Meta

Removing New Types of Harmful Networks

By Nathaniel Gleicher, Head of Security Policy

My team coordinates our cross-company effort to find and stop adversarial actors from targeting people on our platform — from covert influence operations and targeted cyber espionage activity to scammers and spammers. As we’ve improved our ability to disrupt these networks globally, we have continued to build a deeper understanding of the different types of threats out there — including by authentic users — and how best to counter them. While our work began with tackling inauthentic operations where people hide who’s behind them, we have also seen authentic actors engage in adversarial and harmful behaviors on our platform and across the internet. In our recent Threat Report, we called out the trend in which threat actors deliberately blur the lines between authentic and inauthentic activities, making enforcement more challenging across our industry.

Over the past several months, we have been working with teams across Facebook to expand our network disruption efforts so we can address threats that come from groups of authentic accounts coordinating on our platform to cause social harm. Today, we’re sharing our enforcement against a network of accounts, Pages and Groups operated by individuals associated with the Querdenken movement in Germany. In this post, I’ll share more about our thinking and the enforcement protocols we put in place to tackle coordinated social harm.

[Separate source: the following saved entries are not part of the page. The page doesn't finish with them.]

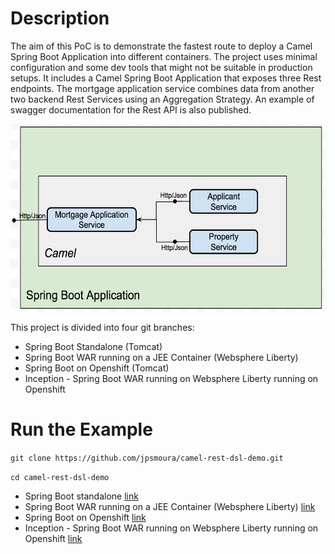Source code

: # Description

The aim of this PoC is to demonstrate the fastest route to deploy a Camel Spring Boot Application into different containers. The project uses minimal configuration and some dev tools that might not be suitable in production setups.
It includes a Camel Spring Boot Application that exposes three Rest endpoints. The mortgage application service combines data from another two backend Rest Services using an Aggregation Strategy. An example of swagger documentation for the Rest API is also published.

<img src="https://raw.githubusercontent.com/jpsmoura/camel-rest-dsl-demo/master/images/servicesDiagram.png" width="600" height="300">

This project is divided into four git branches:

- Spring Boot Standalone (Tomcat)
- Spring Boot WAR running on a JEE Container (Websphere Liberty)
- Spring Boot on Openshift (Tomcat)
- Inception - Spring Boot WAR running on Websphere Liberty running on Openshift

# Run the Example

`git clone https://github.com/jpsmoura/camel-rest-dsl-demo.git`

`cd camel-rest-dsl-demo`


- Spring Boot standalone [link](https://github.com/jpsmoura/camel-rest-dsl-demo/blob/standalone/readme.md)
- Spring Boot WAR running on a JEE Container (Websphere Liberty) [link](https://github.com/jpsmoura/camel-rest-dsl-demo/blob/war-websphere/readme.md)
- Spring Boot on Openshift [link](https://github.com/jpsmoura/camel-rest-dsl-demo/blob/openshift/readme.md)
- Inception - Spring Boot WAR running on Websphere Liberty running on Openshift [link](https://github.com/jpsmoura/camel-rest-dsl-demo/blob/inception/readme.md)
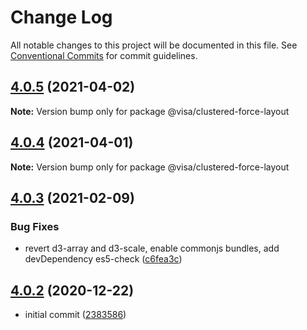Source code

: # Change Log

All notable changes to this project will be documented in this file.
See [Conventional Commits](https://conventionalcommits.org) for commit guidelines.

## [4.0.5](https://github.com/visa/visa-chart-components/compare/@visa/clustered-force-layout@4.0.4...@visa/clustered-force-layout@4.0.5) (2021-04-02)

**Note:** Version bump only for package @visa/clustered-force-layout





## [4.0.4](https://github.com/visa/visa-chart-components/compare/@visa/clustered-force-layout@4.0.3...@visa/clustered-force-layout@4.0.4) (2021-04-01)

**Note:** Version bump only for package @visa/clustered-force-layout





## [4.0.3](https://github.com/visa/visa-chart-components/compare/@visa/clustered-force-layout@4.0.2...@visa/clustered-force-layout@4.0.3) (2021-02-09)


### Bug Fixes

* revert d3-array and d3-scale, enable commonjs bundles, add devDependency es5-check ([c6fea3c](https://github.com/visa/visa-chart-components/commit/c6fea3c601dfc4650b52996721ead03a1b363e2b))





## [4.0.2](https://github.com/visa/visa-chart-components/tree/%40visa/clustered-force-layout%404.0.2) (2020-12-22)

- initial commit ([2383586](https://github.com/visa/visa-chart-components/commit/238358698bb59b8f20f424eeedc7235f51e02037))
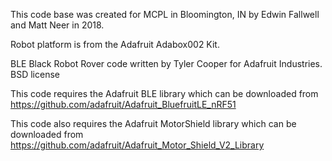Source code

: This code base was created for MCPL in Bloomington, IN by Edwin Fallwell and Matt Neer in 2018. 

Robot platform is from the Adafruit Adabox002 Kit. 

BLE Black Robot Rover code written by Tyler Cooper for Adafruit Industries. BSD license

This code requires the Adafruit BLE library which can be downloaded from https://github.com/adafruit/Adafruit_BluefruitLE_nRF51

This code also requires the Adafruit MotorShield library which can be downloaded from https://github.com/adafruit/Adafruit_Motor_Shield_V2_Library
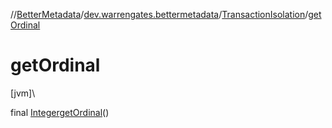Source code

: //[BetterMetadata](../../../index.md)/[dev.warrengates.bettermetadata](../index.md)/[TransactionIsolation](index.md)/[getOrdinal](get-ordinal.md)

# getOrdinal

[jvm]\

final [Integer](https://docs.oracle.com/javase/8/docs/api/java/lang/Integer.html)[getOrdinal](get-ordinal.md)()
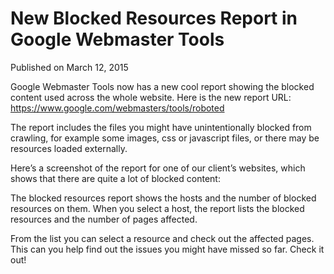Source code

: # New Blocked Resources Report in Google Webmaster Tools

Published on March 12, 2015

Google Webmaster Tools now has a new cool report showing the blocked content used across the whole website. Here is the new report URL: <https://www.google.com/webmasters/tools/roboted>

The report includes the files you might have unintentionally blocked from crawling, for example some images, css or javascript files, or there may be resources loaded externally.

Here’s a screenshot of the report for one of our client’s websites, which shows that there are quite a lot of blocked content:

The blocked resources report shows the hosts and the number of blocked resources on them. When you select a host, the report lists the blocked resources and the number of pages affected.

From the list you can select a resource and check out the affected pages. This can you help find out the issues you might have missed so far. Check it out!
	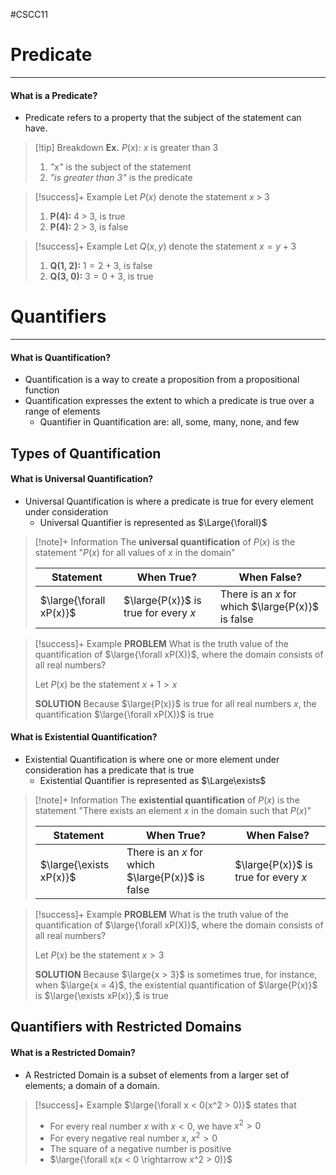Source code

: #CSCC11 
# Predicate
---
#### What is a Predicate?
- Predicate refers to a property that the subject of the statement can have.

> [!tip] Breakdown
> **Ex.** $P(x):$ $x$ is greater than 3
> 
> 1. *"x"* is the subject of the statement
> 2. *"is greater than 3"* is the predicate

> [!success]+ Example
> Let $P(x)$ denote the statement $x\;>\;3$
> 
> 1. $\textbf{P(4):}\;4\;>\;3,$ is true
> 2. $\textbf{P(4):}\;2\;>\;3,$ is false

> [!success]+ Example
> Let $Q(x, y)$ denote the statement $x = y + 3$
> 
> 1. $\textbf{Q(1, 2):}\;1 = 2 + 3,$ is false
> 2. $\textbf{Q(3, 0):}\;3 = 0 + 3,$ is true

# Quantifiers
---
#### What is Quantification?
- Quantification is a way to create a proposition from a propositional function
- Quantification expresses the extent to which a predicate is true over a range of elements
	- Quantifier in Quantification are: all, some, many, none, and few
## Types of Quantification
#### What is Universal Quantification?
- Universal Quantification is where a predicate is true for every element under consideration 
	- Universal Quantifier is represented as $\Large{\forall}$
 
 > [!note]+ Information
 > The **universal quantification** of $P(x)$ is the statement "$P(x)$ for all values of $x$ in the domain"
> 
> | Statement               | When True?                         | When False? |
> | ----------------------- | ---------------------------------- | ----------- |
> | $\large{\forall xP(x)}$ | $\large{P(x)}$ is true for every $x$ | There is an $x$ for which $\large{P(x)}$ is false            |

> [!success]+ Example
> **PROBLEM** What is the truth value of the quantification of $\large{\forall xP(X)}$, where the domain consists of all real numbers?
> 
> Let $P(x)$ be the statement $x + 1  > x$
> 
> **SOLUTION** Because $\large{P(x)}$ is true for all real numbers $x$, the quantification $\large{\forall xP(X)}$ is true
#### What is Existential Quantification?
- Existential Quantification is where one or more element under consideration has a predicate that is true
	- Existential Quantifier is represented as $\Large\exists$

> [!note]+ Information
 > The **existential quantification** of $P(x)$ is the statement "There exists an element $x$ in the domain such that $P(x)$"
> 
> | Statement               | When True?                         | When False? |
> | ----------------------- | ---------------------------------- | ----------- |
> | $\large{\exists xP(x)}$ | There is an $x$ for which $\large{P(x)}$ is false | $\large{P(x)}$ is true for every $x$            |

> [!success]+ Example
> **PROBLEM** What is the truth value of the quantification of $\large{\forall xP(X)}$, where the domain consists of all real numbers?
> 
> Let $P(x)$ be the statement $x > 3$
> 
> **SOLUTION** Because $\large{x > 3}$ is sometimes true, for instance, when $\large{x = 4}$, the existential quantification of $\large{P(x)}$ is $\large{\exists xP(x)},$ is true

## Quantifiers with Restricted Domains
#### What is a Restricted Domain?
- A Restricted Domain is a subset of elements from a larger set of elements; a domain of a domain.

> [!success]+ Example
> $\large{\forall x < 0(x^2 > 0)}$ states that
> - For every real number $x$ with $x < 0,$ we have $x^2 > 0$
> - For every negative real number $x,\; x^2 > 0$
> - The square of a negative number is positive
> - $\large{\forall x(x < 0 \rightarrow x^2 > 0)}$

What Is Coordinated Social Harm?

Coordinated social harm campaigns typically involve networks of primarily authentic users who organize to systematically violate our policies to cause harm on or off our platform. We already remove violating content and accounts under our Community Standards, including for incitement to violence; bullying and harassment; or harmful health misinformation.

However, we recognize that, in some cases, these content violations are perpetrated by a tightly organized group, working together to amplify their members’ harmful behavior and repeatedly violate our content policies. In these cases, the potential for harm caused by the totality of the network’s activity far exceeds the impact of each individual post or account. To address these organized efforts more effectively, we’ve built enforcement protocols that enable us to take action against the core network of accounts, Pages and Groups engaged in this behavior. As part of this framework, we may take a range of actions, including reducing content reach and disabling accounts, Pages and Groups.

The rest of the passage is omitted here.